You may think your partner is giving you a gift just because. But there’s a direct connection between the gifts your partner gave you for Valentine’s Day and who they are an individual.
1) Flowers
Anyone that buys you flowers for Valentine’s Day is straight out of an early 2000s romantic movie and should be protected at all cost. They like to keep things simple and classy. Anybody who gives you flowers probably comes from old money, so you better secure the bag.
2) Breakfast
You don chop national cake, but don’t worry, e go reach everybody. Unfortunately, your own came first. Your partner is not wicked; it’s just character development. Your partner is trying to build your resistance and you’d thank them for it later.
3) Food
Whoever gives you food for Valentine’s Day is a keeper. They’re also used to being the most adult person in a friend group and they sometimes treat you like a child. It’s not their fault sha, na condition dey make crayfish bend.
4) Sex
You might want to call them broke, but they’re not.
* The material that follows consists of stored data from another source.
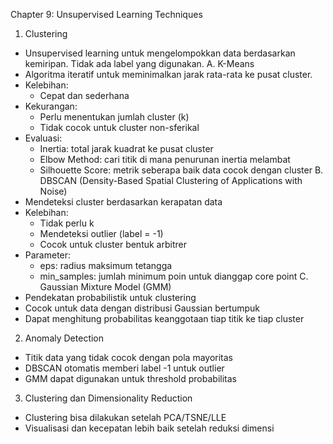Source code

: Chapter 9: Unsupervised Learning Techniques

1. Clustering
- Unsupervised learning untuk mengelompokkan data berdasarkan kemiripan. Tidak ada label yang digunakan.
A. K-Means
- Algoritma iteratif untuk meminimalkan jarak rata-rata ke pusat cluster.
- Kelebihan:
  + Cepat dan sederhana
- Kekurangan:
  + Perlu menentukan jumlah cluster (k)
  + Tidak cocok untuk cluster non-sferikal
- Evaluasi:
  + Inertia: total jarak kuadrat ke pusat cluster
  + Elbow Method: cari titik di mana penurunan inertia melambat
  + Silhouette Score: metrik seberapa baik data cocok dengan cluster
B. DBSCAN (Density-Based Spatial Clustering of Applications with Noise)
- Mendeteksi cluster berdasarkan kerapatan data
- Kelebihan:
  + Tidak perlu k
  + Mendeteksi outlier (label = -1)
  + Cocok untuk cluster bentuk arbitrer
- Parameter:
  + eps: radius maksimum tetangga
  + min_samples: jumlah minimum poin untuk dianggap core point
C. Gaussian Mixture Model (GMM)
- Pendekatan probabilistik untuk clustering
- Cocok untuk data dengan distribusi Gaussian bertumpuk
- Dapat menghitung probabilitas keanggotaan tiap titik ke tiap cluster
2. Anomaly Detection
- Titik data yang tidak cocok dengan pola mayoritas
- DBSCAN otomatis memberi label -1 untuk outlier
- GMM dapat digunakan untuk threshold probabilitas
3. Clustering dan Dimensionality Reduction
- Clustering bisa dilakukan setelah PCA/TSNE/LLE
- Visualisasi dan kecepatan lebih baik setelah reduksi dimensi

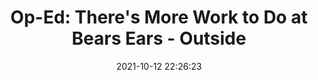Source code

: ---
"title": "Op-Ed: There's More Work to Do at Bears Ears - Outside"
"date": "2021-10-12 22:26:23"
"feed_name": "GOOGLENEWSDRILLING"
"feed_website": "https://news.google.com/search?q=drilling%2Bincident&hl=en-US&gl=US&ceid=US:en"
"feed_rss": "https://news.google.com/rss/search?q=drilling%2Bincident&hl=en-US&gl=US&ceid=US:en"
"link": "https://www.outsideonline.com/culture/opinion/bears-ears-national-monument-native-utah-restoration/"
"source": "{'href': 'https://www.outsideonline.com', 'title': 'Outside'}"
"file": "_posts/2021-1-1-339b2572a2f73a2b884cf3d91781d070faf9e854.md"
"accident": "0"
"drilling": "0"
"dead": "0"
"injured": "0"
"arrested": "0"
"place": "unknown place"
"where": "unknown site"
"causes": "unknown"
"place_uri": "unknown place"
---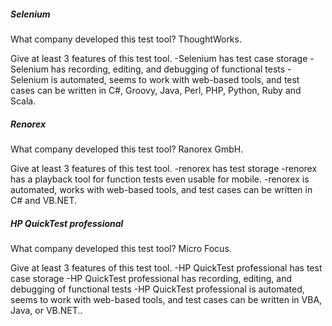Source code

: <h5> Selenium </h5>

What company developed this test tool?
ThoughtWorks.

Give at least 3 features of this test tool.
-Selenium has test case storage
-Selenium has recording, editing, and debugging of functional tests
-Selenium is automated, seems to work with web-based tools, and test cases can be written in C#, Groovy, Java, Perl, PHP, Python, Ruby and Scala.

<h5> Renorex </h5>

What company developed this test tool?
Ranorex GmbH.

Give at least 3 features of this test tool.
-renorex has test storage
-renorex has a playback tool for function tests even usable for mobile.
-renorex is automated, works with web-based tools, and test cases can be written in C# and VB.NET.

<h5> HP QuickTest professional </h5>

What company developed this test tool?
Micro Focus.

Give at least 3 features of this test tool.
-HP QuickTest professional has test case storage
-HP QuickTest professional has recording, editing, and debugging of functional tests
-HP QuickTest professional is automated, seems to work with web-based tools, and test cases can be written in  VBA, Java, or VB.NET..
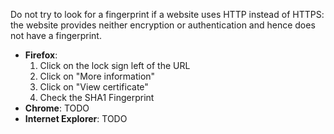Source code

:Do not try to look for a fingerprint if a website uses HTTP instead of HTTPS: the website provides neither encryption or authentication and hence does not have a fingerprint.

- **Firefox**:
    1. Click on the lock sign left of the URL
    2. Click on "More information"
    3. Click on "View certificate"
    4. Check the SHA1 Fingerprint
- **Chrome**: TODO
- **Internet Explorer**: TODO


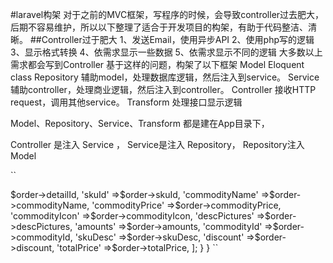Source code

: #laravel构架
对于之前的MVC框架，写程序的时候，会导致controller过去肥大，后期不容易维护，所以以下整理了适合于开发项目的构架，有助于代码整洁、清晰。
##Controller过于肥大
1、发送Email，使用异步API
2、使用php写的逻辑
3、显示格式转换
4、依需求显示一些数据
5、依需求显示不同的逻辑
大多数以上需求都会写到Controller
基于这样的问题，构架了以下框架
Model      Eloquent class
Repository 辅助model，处理数据库逻辑，然后注入到service。
Service    辅助controller，处理商业逻辑，然后注入到controller。
Controller 接收HTTP request，调用其他service。
Transform  处理接口显示逻辑

Model、Repository、Service、Transform 都是建在App目录下，

Controller 是注入 Service ， Service是注入 Repository， Repository注入Model

``
<?php
/**
 *
 * User: 梁晓伟  lxw11109@gmail.com
 * Date: 2017-09-06
 * Time: 16:06
 */

namespace App\Transformers;


use App\Models\OrderDetail;
use League\Fractal\TransformerAbstract;

class OrderDetailTransformer extends TransformerAbstract
{
    public function transform(OrderDetail $order)
    {
        return [
            'detailId'              =>$order->detailId,
            'skuId'                 =>$order->skuId,
            'commodityName'         =>$order->commodityName,
            'commodityPrice'        =>$order->commodityPrice,
            'commodityIcon'         =>$order->commodityIcon,
            'descPictures'          =>$order->descPictures,
            'amounts'               =>$order->amounts,
            'commodityId'           =>$order->commodityId,
            'skuDesc'               =>$order->skuDesc,
            'discount'              =>$order->discount,
            'totalPrice'            =>$order->totalPrice,
        ];
    }
}
``


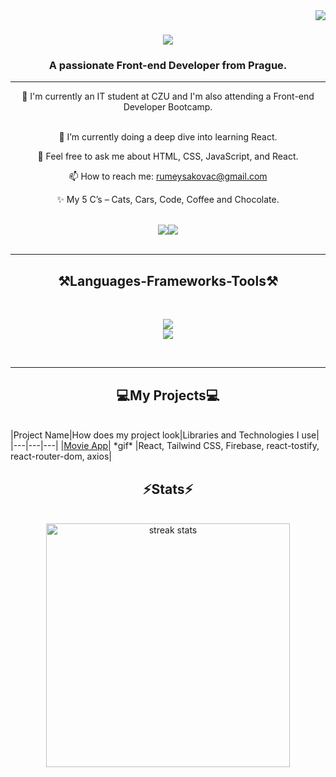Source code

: <img align="right" src="https://visitor-badge.laobi.icu/badge?page_id=EnchantressRuby.EnchantressRuby" /> 

<h1 align="center">
  <img src="https://readme-typing-svg.demolab.com/?font=Righteous&size=35&center=true&vCenter=true&width=500&height=70&duration=3000&lines=Hi+There!+👋;+I'm+Ruby!;"/>
</h1>

<h3 align="center">A passionate Front-end Developer from Prague.</h3>

<hr/>

<div align="center">
  🔭 I'm currently an IT student at CZU and I'm also attending a Front-end Developer Bootcamp.<br/><br/>
  
  🌱 I’m currently doing a deep dive into learning React.<br/>
  
  💬 Feel free to ask me about HTML, CSS, JavaScript, and React.<br/>

  📫 How to reach me: <a href="mailto:rumeysakovac@gmail.com">rumeysakovac@gmail.com</a><br/>
  
  ✨ My 5 C’s – Cats, Cars, Code, Coffee and Chocolate.
</div>

<br/>

<div align="center" style="font-size: 0;>
  <a href="mailto:rumeysakovac@gmail.com">
    <img src="https://img.shields.io/badge/Gmail-D14836?style=for-the-badge&logo=gmail&logoColor=white" target="_blank" />
  </a>
  <a href="https://www.linkedin.com/in/rumeysakovac/">
    <img src="https://img.shields.io/badge/LinkedIn-0077B5?style=for-the-badge&logo=linkedin&logoColor=white" target="_blank" />
  </a>
</div>

<br/>
<hr/>

<h2 align="center">⚒️Languages-Frameworks-Tools⚒️</h2>
<br/>
<div align="center">
  <p cursor="pointer">
    <img src="https://skillicons.dev/icons?i=html,css,js,react"/><br/>
    <img src="https://skillicons.dev/icons?i=sass,tailwind,bootstrap,figma,firebase,github,redux,yarn"/>
  </p>
</div>

<br/>
<hr/>

<!--
<div align="center">
  <h2>🐍My Contributions🐍</h2>
  <br>
  <img alt="snake eating my contributions" src="https://raw.githubusercontent.com/EnchantressRuby/EnchantressRuby/output/github-contribution-grid-snake.svg" />
  <br/><br/><br/>
</div>

<hr/>
-->

<h2 align="center">💻My Projects💻</h2>
<br/>
<div>
  |Project Name|How does my project look|Libraries and Technologies I use|
  |---|---|---|
  |<a href="https://kovacdev-react-movie-app.netlify.app/">Movie App</a>| *gif* |React, Tailwind CSS, Firebase, react-tostify, react-router-dom, axios|
</div>

<h2 align="center">⚡Stats⚡</h2>
<br>
<div align="center">
  <img width=390 src="https://streak-stats.demolab.com/?user=EnchantressRuby&count_private=true&theme=react&border_radius=10" alt="streak stats"/>

  <!--
  <img width=390 src="https://github-readme-stats-EnchantressRuby.vercel.app/api?username=EnchantressRuby&count_private=true&show_icons=true&theme=react&rank_icon=github&border_radius=10" alt="readme stats"/>
  <br/>
  <img width=390 align="center" src="https://github-readme-stats-EnchantressRuby.vercel.app/api/top-langs/?username=EnchantressRuby&hide=HTML&langs_count=8&layout=compact&theme=react&border_radius=10&size_weight=0.5&count_weight=0.5&exclude_repo=github-readme-stats" alt="top langs"/>
  -->
</div>

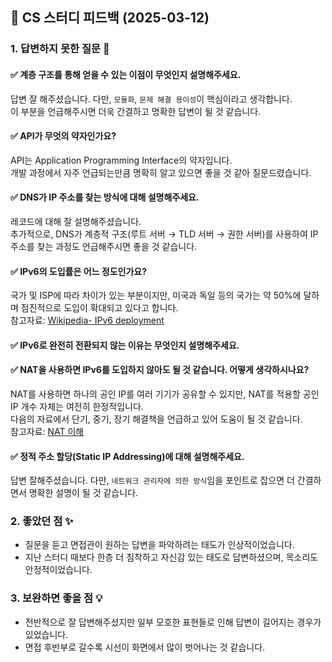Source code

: ## 📌 CS 스터디 피드백 (2025-03-12)

### 1. 답변하지 못한 질문 📝

#### ✅ 계층 구조를 통해 얻을 수 있는 이점이 무엇인지 설명해주세요.
답변 잘 해주셨습니다. 다만, `모듈화`, `문제 해결 용이성`이 핵심이라고 생각합니다.  
이 부분을 언급해주시면 더욱 간결하고 명확한 답변이 될 것 같습니다.

#### ✅ API가 무엇의 약자인가요?
API는 Application Programming Interface의 약자입니다.  
개발 과정에서 자주 언급되는만큼 명확히 알고 있으면 좋을 것 같아 질문드렸습니다.

#### ✅ DNS가 IP 주소를 찾는 방식에 대해 설명해주세요.
레코드에 대해 잘 설명해주셨습니다.  
추가적으로, DNS가 계층적 구조(루트 서버 → TLD 서버 → 권한 서버)를 사용하여 IP주소를 찾는 과정도 언급해주시면 좋을 것 같습니다.

#### ✅ IPv6의 도입률은 어느 정도인가요?
국가 및 ISP에 따라 차이가 있는 부분이지만, 미국과 독일 등의 국가는 약 50%에 달하며 점진적으로 도입이 확대되고 있다고 합니다.  
참고자료: [Wikipedia- IPv6 deployment](https://en.wikipedia.org/wiki/IPv6_deployment)

#### ✅ IPv6로 완전히 전환되지 않는 이유는 무엇인지 설명해주세요.

#### ✅ NAT을 사용하면 IPv6를 도입하지 않아도 될 것 같습니다. 어떻게 생각하시나요?
NAT를 사용하면 하나의 공인 IP를 여러 기기가 공유할 수 있지만, NAT를 적용할 공인 IP 개수 자체는 여전히 한정적입니다.  
다음의 자료에서 단기, 중기, 장기 해결책을 언급하고 있어 도움이 될 것 같습니다.   
참고자료: [NAT 이해](https://netmandoo.tistory.com/39)

#### ✅ 정적 주소 할당(Static IP Addressing)에 대해 설명해주세요.
답변 잘해주셨습니다. 다만, `네트워크 관리자에 의한 방식`임을 포인트로 잡으면 더 간결하면서 명확한 설명이 될 것 같습니다.


### 2. 좋았던 점 ✨
- 질문을 듣고 면접관이 원하는 답변을 파악하려는 태도가 인상적이었습니다.
- 지난 스터디 때보다 한층 더 침착하고 자신감 있는 태도로 답변하셨으며, 목소리도 안정적이었습니다.


### 3. 보완하면 좋을 점 💡
- 전반적으로 잘 답변해주셨지만 일부 모호한 표현들로 인해 답변이 길어지는 경우가 있었습니다.
- 면접 후반부로 갈수록 시선이 화면에서 많이 벗어나는 것 같습니다.
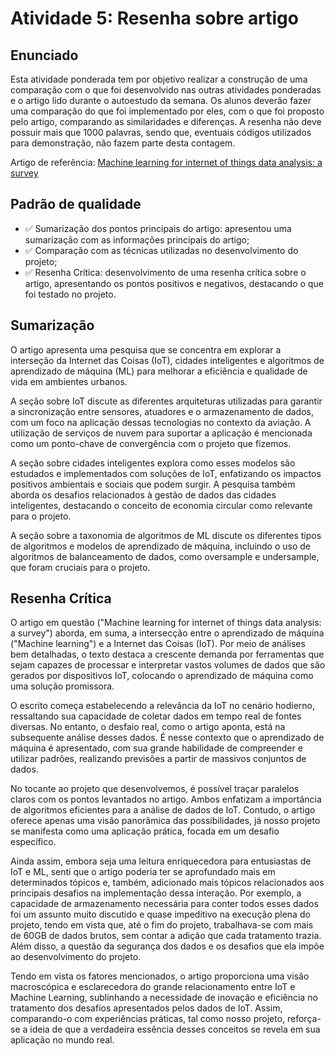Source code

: # Atividade 5: Resenha sobre artigo

## Enunciado
Esta atividade ponderada tem por objetivo realizar a construção de uma comparação com o que foi desenvolvido nas outras atividades ponderadas e o artigo lido durante o autoestudo da semana. Os alunos deverão fazer uma comparação do que foi implementado por eles, com o que foi proposto pelo artigo, comparando as similaridades e diferenças. A resenha não deve possuir mais que 1000 palavras, sendo que, eventuais códigos utilizados para demonstração, não fazem parte desta contagem.

Artigo de referência: [Machine learning for internet of things data analysis: a survey](https://www.sciencedirect.com/science/article/pii/S235286481730247X)

## Padrão de qualidade
- ✅ Sumarização dos pontos principais do artigo: apresentou uma sumarização com as informações principais do artigo;
- ✅ Comparação com as técnicas utilizadas no desenvolvimento do projeto;
- ✅ Resenha Crítica: desenvolvimento de uma resenha crítica sobre o artigo, apresentando os pontos positivos e negativos, destacando o que foi testado no projeto.

## Sumarização 
O artigo apresenta uma pesquisa que se concentra em explorar a interseção da Internet das Coisas (IoT), cidades inteligentes e algoritmos de aprendizado de máquina (ML) para melhorar a eficiência e qualidade de vida em ambientes urbanos.

A seção sobre IoT discute as diferentes arquiteturas utilizadas para garantir a sincronização entre sensores, atuadores e o armazenamento de dados, com um foco na aplicação dessas tecnologias no contexto da aviação. A utilização de serviços de nuvem para suportar a aplicação é mencionada como um ponto-chave de convergência com o projeto que fizemos.

A seção sobre cidades inteligentes explora como esses modelos são estudados e implementados com soluções de IoT, enfatizando os impactos positivos ambientais e sociais que podem surgir. A pesquisa também aborda os desafios relacionados à gestão de dados das cidades inteligentes, destacando o conceito de economia circular como relevante para o projeto.

A seção sobre a taxonomia de algoritmos de ML discute os diferentes tipos de algoritmos e modelos de aprendizado de máquina, incluindo o uso de algoritmos de balanceamento de dados, como oversample e undersample, que foram cruciais para o projeto.

## Resenha Crítica


O artigo em questão ("Machine learning for internet of things data analysis: a survey") aborda, em suma, a intersecção entre o aprendizado de máquina ("Machine learning") e a Internet das Coisas (IoT). Por meio de análises bem detalhadas, o texto destaca a crescente demanda por ferramentas que sejam capazes de processar e interpretar vastos volumes de dados que são gerados por dispositivos IoT, colocando o aprendizado de máquina como uma solução promissora.

O escrito começa estabelecendo a relevância da IoT no cenário hodierno, ressaltando sua capacidade de coletar dados em tempo real de fontes diversas. No entanto, o desfaio real, como o artigo aponta, está na subsequente análise desses dados. É nesse contexto que o aprendizado de máquina é apresentado, com sua grande habilidade de compreender e utilizar padrões, realizando previsões a partir de massivos conjuntos de dados.

No tocante ao projeto que desenvolvemos, é possível traçar paralelos claros com os pontos levantados no artigo. Ambos enfatizam a importância de algoritmos eficientes para a análise de dados de IoT. Contudo, o artigo oferece apenas uma visão panorâmica das possibilidades, já nosso projeto se manifesta como uma aplicação prática, focada em um desafio específico.

Ainda assim, embora seja uma leitura enriquecedora para entusiastas de IoT e ML, senti que o artigo poderia ter se aprofundado mais em determinados tópicos e, também, adicionado mais tópicos relacionados aos principais desafios na implementação dessa interação. Por exemplo, a capacidade de armazenamento necessária para conter todos esses dados foi um assunto muito discutido e quase impeditivo na execução plena do projeto, tendo em vista que, até o fim do projeto, trabalhava-se com mais de 60GB de dados brutos, sem contar a adição que cada tratamento trazia. Além disso, a questão da segurança dos dados e os desafios que ela impõe ao desenvolvimento do projeto. 

Tendo em vista os fatores mencionados, o artigo proporciona uma visão macroscópica e esclarecedora do grande relacionamento entre IoT e Machine Learning, sublinhando a necessidade de inovação e eficiência no tratamento dos desafios apresentados pelos dados de IoT. Assim, comparando-o com experiências práticas, tal como nosso projeto, reforça-se a ideia de que a verdadeira essência desses conceitos se revela em sua aplicação no mundo real.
Partners that give sex for Valentine’s Day are visionaries. They’re trying to help you reach your fitness goals even during holidays and pleasure you while at it. When you’re 75 and still running marathons breathlessly, you’ll remember them.
5) Alcohol
This one depends on the kind of alcohol they’re giving you. If they’re less than 30, you’ll probably be collecting a bottle of wine, but if they’re 30+, maybe whiskey. Either way, they’re trying to turn you into you an alcoholic. We think that’s a red flag.
6) Money
Bundles upon bundles and stacks upon stacks. Baby, na all of us get the partner. No vex. There’s nothing we can tell you about them except that they belong to all of us.
7) Perfume
Contrary to popular belief, your partner doesn’t buy you perfume because you’re smelling. Instead, buying you perfumes shows they’re proud people who like to make a statement. Bragging comes second nature to them. Also probably a Leo.
8) Gadgets of any kind
From virtual reality headsets to televisions because you’re squinting like a squirrel, if you got any gadget for Valentine’s Day, then you’re dating a tech person. They probably talk about startups and seeds kini in their spare time. They also really care about your life and making it easier by getting machines to ease your stress.